>>>>>
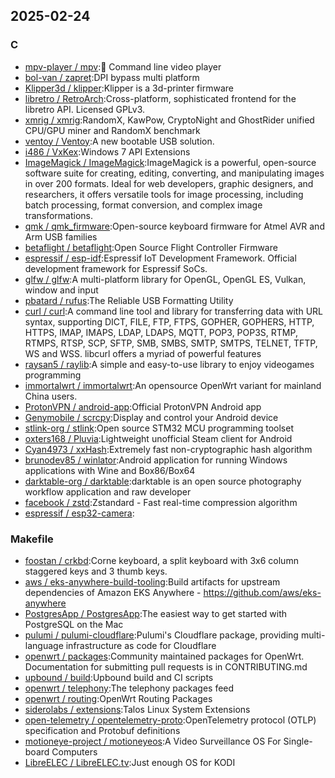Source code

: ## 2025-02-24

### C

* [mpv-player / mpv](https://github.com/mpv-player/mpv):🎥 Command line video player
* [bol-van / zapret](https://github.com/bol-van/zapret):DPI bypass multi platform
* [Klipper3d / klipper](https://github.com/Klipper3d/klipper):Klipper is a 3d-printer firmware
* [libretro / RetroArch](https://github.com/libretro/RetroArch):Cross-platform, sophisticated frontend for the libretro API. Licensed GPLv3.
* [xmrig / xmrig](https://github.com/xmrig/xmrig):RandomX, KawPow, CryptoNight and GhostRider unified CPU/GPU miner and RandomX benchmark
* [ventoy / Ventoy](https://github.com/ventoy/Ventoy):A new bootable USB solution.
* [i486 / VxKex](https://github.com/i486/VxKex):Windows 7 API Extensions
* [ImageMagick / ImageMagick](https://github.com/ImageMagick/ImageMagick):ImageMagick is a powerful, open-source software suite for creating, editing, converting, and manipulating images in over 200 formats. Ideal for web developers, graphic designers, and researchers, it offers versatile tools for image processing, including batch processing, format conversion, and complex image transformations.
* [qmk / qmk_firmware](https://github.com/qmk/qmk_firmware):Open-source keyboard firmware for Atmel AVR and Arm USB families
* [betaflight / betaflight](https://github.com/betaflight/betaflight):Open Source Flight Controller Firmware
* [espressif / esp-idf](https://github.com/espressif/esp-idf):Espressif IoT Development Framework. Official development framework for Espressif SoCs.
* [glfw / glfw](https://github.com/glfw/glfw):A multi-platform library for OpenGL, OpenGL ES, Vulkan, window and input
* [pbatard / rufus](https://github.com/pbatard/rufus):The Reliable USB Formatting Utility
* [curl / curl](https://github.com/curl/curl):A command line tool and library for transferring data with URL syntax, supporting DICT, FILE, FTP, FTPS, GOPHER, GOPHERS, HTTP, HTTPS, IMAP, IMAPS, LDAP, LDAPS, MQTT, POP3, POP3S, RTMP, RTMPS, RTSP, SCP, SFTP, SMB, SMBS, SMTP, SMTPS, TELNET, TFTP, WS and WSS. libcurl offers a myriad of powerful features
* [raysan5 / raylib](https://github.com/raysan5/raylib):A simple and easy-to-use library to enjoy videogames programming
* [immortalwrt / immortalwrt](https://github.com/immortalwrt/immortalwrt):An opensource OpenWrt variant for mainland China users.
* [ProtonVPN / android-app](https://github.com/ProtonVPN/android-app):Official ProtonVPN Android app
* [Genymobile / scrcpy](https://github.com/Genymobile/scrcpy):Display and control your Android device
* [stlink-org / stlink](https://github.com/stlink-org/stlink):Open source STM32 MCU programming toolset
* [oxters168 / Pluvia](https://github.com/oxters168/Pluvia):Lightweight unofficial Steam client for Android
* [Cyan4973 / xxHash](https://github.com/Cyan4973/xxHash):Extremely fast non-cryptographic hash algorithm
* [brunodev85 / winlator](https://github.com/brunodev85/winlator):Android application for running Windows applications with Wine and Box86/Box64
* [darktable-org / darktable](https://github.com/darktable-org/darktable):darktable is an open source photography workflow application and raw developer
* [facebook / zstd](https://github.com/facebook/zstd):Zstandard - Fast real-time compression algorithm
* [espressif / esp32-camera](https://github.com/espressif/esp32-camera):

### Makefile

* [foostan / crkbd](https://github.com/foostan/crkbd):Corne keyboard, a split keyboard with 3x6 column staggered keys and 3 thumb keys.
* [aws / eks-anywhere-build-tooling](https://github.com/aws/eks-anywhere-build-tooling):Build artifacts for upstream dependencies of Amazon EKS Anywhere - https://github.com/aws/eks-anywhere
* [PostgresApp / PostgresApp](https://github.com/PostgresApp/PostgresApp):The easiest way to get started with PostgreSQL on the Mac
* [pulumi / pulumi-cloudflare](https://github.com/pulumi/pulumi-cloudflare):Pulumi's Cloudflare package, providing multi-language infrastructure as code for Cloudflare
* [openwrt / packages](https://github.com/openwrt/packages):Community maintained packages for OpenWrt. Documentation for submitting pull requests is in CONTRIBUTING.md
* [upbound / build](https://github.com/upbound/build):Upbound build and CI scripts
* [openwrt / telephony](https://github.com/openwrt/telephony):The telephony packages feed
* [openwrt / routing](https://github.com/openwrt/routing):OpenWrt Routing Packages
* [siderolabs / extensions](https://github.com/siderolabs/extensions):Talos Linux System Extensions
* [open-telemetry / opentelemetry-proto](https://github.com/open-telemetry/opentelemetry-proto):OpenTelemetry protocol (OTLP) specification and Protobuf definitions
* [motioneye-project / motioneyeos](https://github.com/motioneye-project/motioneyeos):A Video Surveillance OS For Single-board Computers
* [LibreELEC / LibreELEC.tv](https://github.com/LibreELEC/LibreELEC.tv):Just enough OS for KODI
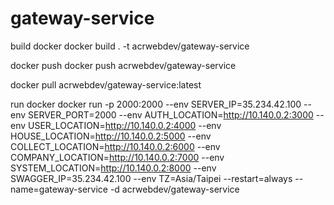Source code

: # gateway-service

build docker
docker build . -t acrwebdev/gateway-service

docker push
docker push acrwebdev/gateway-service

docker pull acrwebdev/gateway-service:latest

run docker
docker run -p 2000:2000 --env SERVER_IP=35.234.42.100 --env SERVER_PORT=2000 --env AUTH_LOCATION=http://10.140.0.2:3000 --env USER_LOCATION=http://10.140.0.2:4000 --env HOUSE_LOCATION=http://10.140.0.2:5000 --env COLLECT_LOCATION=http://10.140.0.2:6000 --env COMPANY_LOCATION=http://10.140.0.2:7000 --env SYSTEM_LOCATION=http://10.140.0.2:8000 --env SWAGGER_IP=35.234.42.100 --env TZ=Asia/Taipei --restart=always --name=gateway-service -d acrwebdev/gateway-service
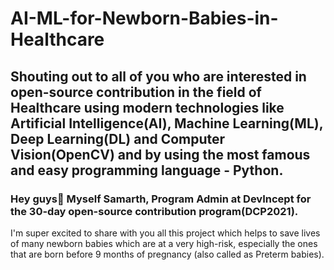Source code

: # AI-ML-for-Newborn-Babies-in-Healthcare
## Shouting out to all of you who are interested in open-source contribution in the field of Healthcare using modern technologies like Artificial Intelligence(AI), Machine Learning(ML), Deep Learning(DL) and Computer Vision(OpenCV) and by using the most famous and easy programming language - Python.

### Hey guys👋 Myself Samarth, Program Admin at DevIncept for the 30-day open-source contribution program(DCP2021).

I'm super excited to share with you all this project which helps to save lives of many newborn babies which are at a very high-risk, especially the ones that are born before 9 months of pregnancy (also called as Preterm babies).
<<<<<
WORK ORDER ▸ Repeat each of the records exactly as written, except for the pictures, which are to be left out.

TASK ANSWER ▸
Source code

: ## 2025-02-24

### C

* [mpv-player / mpv](https://github.com/mpv-player/mpv):🎥 Command line video player
* [bol-van / zapret](https://github.com/bol-van/zapret):DPI bypass multi platform
* [Klipper3d / klipper](https://github.com/Klipper3d/klipper):Klipper is a 3d-printer firmware
* [libretro / RetroArch](https://github.com/libretro/RetroArch):Cross-platform, sophisticated frontend for the libretro API. Licensed GPLv3.
* [xmrig / xmrig](https://github.com/xmrig/xmrig):RandomX, KawPow, CryptoNight and GhostRider unified CPU/GPU miner and RandomX benchmark
* [ventoy / Ventoy](https://github.com/ventoy/Ventoy):A new bootable USB solution.
* [i486 / VxKex](https://github.com/i486/VxKex):Windows 7 API Extensions
* [ImageMagick / ImageMagick](https://github.com/ImageMagick/ImageMagick):ImageMagick is a powerful, open-source software suite for creating, editing, converting, and manipulating images in over 200 formats. Ideal for web developers, graphic designers, and researchers, it offers versatile tools for image processing, including batch processing, format conversion, and complex image transformations.
* [qmk / qmk_firmware](https://github.com/qmk/qmk_firmware):Open-source keyboard firmware for Atmel AVR and Arm USB families
* [betaflight / betaflight](https://github.com/betaflight/betaflight):Open Source Flight Controller Firmware
* [espressif / esp-idf](https://github.com/espressif/esp-idf):Espressif IoT Development Framework. Official development framework for Espressif SoCs.
* [glfw / glfw](https://github.com/glfw/glfw):A multi-platform library for OpenGL, OpenGL ES, Vulkan, window and input
* [pbatard / rufus](https://github.com/pbatard/rufus):The Reliable USB Formatting Utility
* [curl / curl](https://github.com/curl/curl):A command line tool and library for transferring data with URL syntax, supporting DICT, FILE, FTP, FTPS, GOPHER, GOPHERS, HTTP, HTTPS, IMAP, IMAPS, LDAP, LDAPS, MQTT, POP3, POP3S, RTMP, RTMPS, RTSP, SCP, SFTP, SMB, SMBS, SMTP, SMTPS, TELNET, TFTP, WS and WSS. libcurl offers a myriad of powerful features
* [raysan5 / raylib](https://github.com/raysan5/raylib):A simple and easy-to-use library to enjoy videogames programming
* [immortalwrt / immortalwrt](https://github.com/immortalwrt/immortalwrt):An opensource OpenWrt variant for mainland China users.
* [ProtonVPN / android-app](https://github.com/ProtonVPN/android-app):Official ProtonVPN Android app
* [Genymobile / scrcpy](https://github.com/Genymobile/scrcpy):Display and control your Android device
* [stlink-org / stlink](https://github.com/stlink-org/stlink):Open source STM32 MCU programming toolset
* [oxters168 / Pluvia](https://github.com/oxters168/Pluvia):Lightweight unofficial Steam client for Android
* [Cyan4973 / xxHash](https://github.com/Cyan4973/xxHash):Extremely fast non-cryptographic hash algorithm
* [brunodev85 / winlator](https://github.com/brunodev85/winlator):Android application for running Windows applications with Wine and Box86/Box64
* [darktable-org / darktable](https://github.com/darktable-org/darktable):darktable is an open source photography workflow application and raw developer
* [facebook / zstd](https://github.com/facebook/zstd):Zstandard - Fast real-time compression algorithm
* [espressif / esp32-camera](https://github.com/espressif/esp32-camera):

### Makefile

* [foostan / crkbd](https://github.com/foostan/crkbd):Corne keyboard, a split keyboard with 3x6 column staggered keys and 3 thumb keys.
* [aws / eks-anywhere-build-tooling](https://github.com/aws/eks-anywhere-build-tooling):Build artifacts for upstream dependencies of Amazon EKS Anywhere - https://github.com/aws/eks-anywhere
* [PostgresApp / PostgresApp](https://github.com/PostgresApp/PostgresApp):The easiest way to get started with PostgreSQL on the Mac
* [pulumi / pulumi-cloudflare](https://github.com/pulumi/pulumi-cloudflare):Pulumi's Cloudflare package, providing multi-language infrastructure as code for Cloudflare
* [openwrt / packages](https://github.com/openwrt/packages):Community maintained packages for OpenWrt. Documentation for submitting pull requests is in CONTRIBUTING.md
* [upbound / build](https://github.com/upbound/build):Upbound build and CI scripts
* [openwrt / telephony](https://github.com/openwrt/telephony):The telephony packages feed
* [openwrt / routing](https://github.com/openwrt/routing):OpenWrt Routing Packages
* [siderolabs / extensions](https://github.com/siderolabs/extensions):Talos Linux System Extensions
* [open-telemetry / opentelemetry-proto](https://github.com/open-telemetry/opentelemetry-proto):OpenTelemetry protocol (OTLP) specification and Protobuf definitions
* [motioneye-project / motioneyeos](https://github.com/motioneye-project/motioneyeos):A Video Surveillance OS For Single-board Computers
* [LibreELEC / LibreELEC.tv](https://github.com/LibreELEC/LibreELEC.tv):Just enough OS for KODI
Source code

: # gateway-service

build docker
docker build . -t acrwebdev/gateway-service

docker push
docker push acrwebdev/gateway-service

docker pull acrwebdev/gateway-service:latest

run docker
docker run -p 2000:2000 --env SERVER_IP=35.234.42.100 --env SERVER_PORT=2000 --env AUTH_LOCATION=http://10.140.0.2:3000 --env USER_LOCATION=http://10.140.0.2:4000 --env HOUSE_LOCATION=http://10.140.0.2:5000 --env COLLECT_LOCATION=http://10.140.0.2:6000 --env COMPANY_LOCATION=http://10.140.0.2:7000 --env SYSTEM_LOCATION=http://10.140.0.2:8000 --env SWAGGER_IP=35.234.42.100 --env TZ=Asia/Taipei --restart=always --name=gateway-service -d acrwebdev/gateway-service
Source code

: # AI-ML-for-Newborn-Babies-in-Healthcare
## Shouting out to all of you who are interested in open-source contribution in the field of Healthcare using modern technologies like Artificial Intelligence(AI), Machine Learning(ML), Deep Learning(DL) and Computer Vision(OpenCV) and by using the most famous and easy programming language - Python.

### Hey guys👋 Myself Samarth, Program Admin at DevIncept for the 30-day open-source contribution program(DCP2021).

I'm super excited to share with you all this project which helps to save lives of many newborn babies which are at a very high-risk, especially the ones that are born before 9 months of pregnancy (also called as Preterm babies).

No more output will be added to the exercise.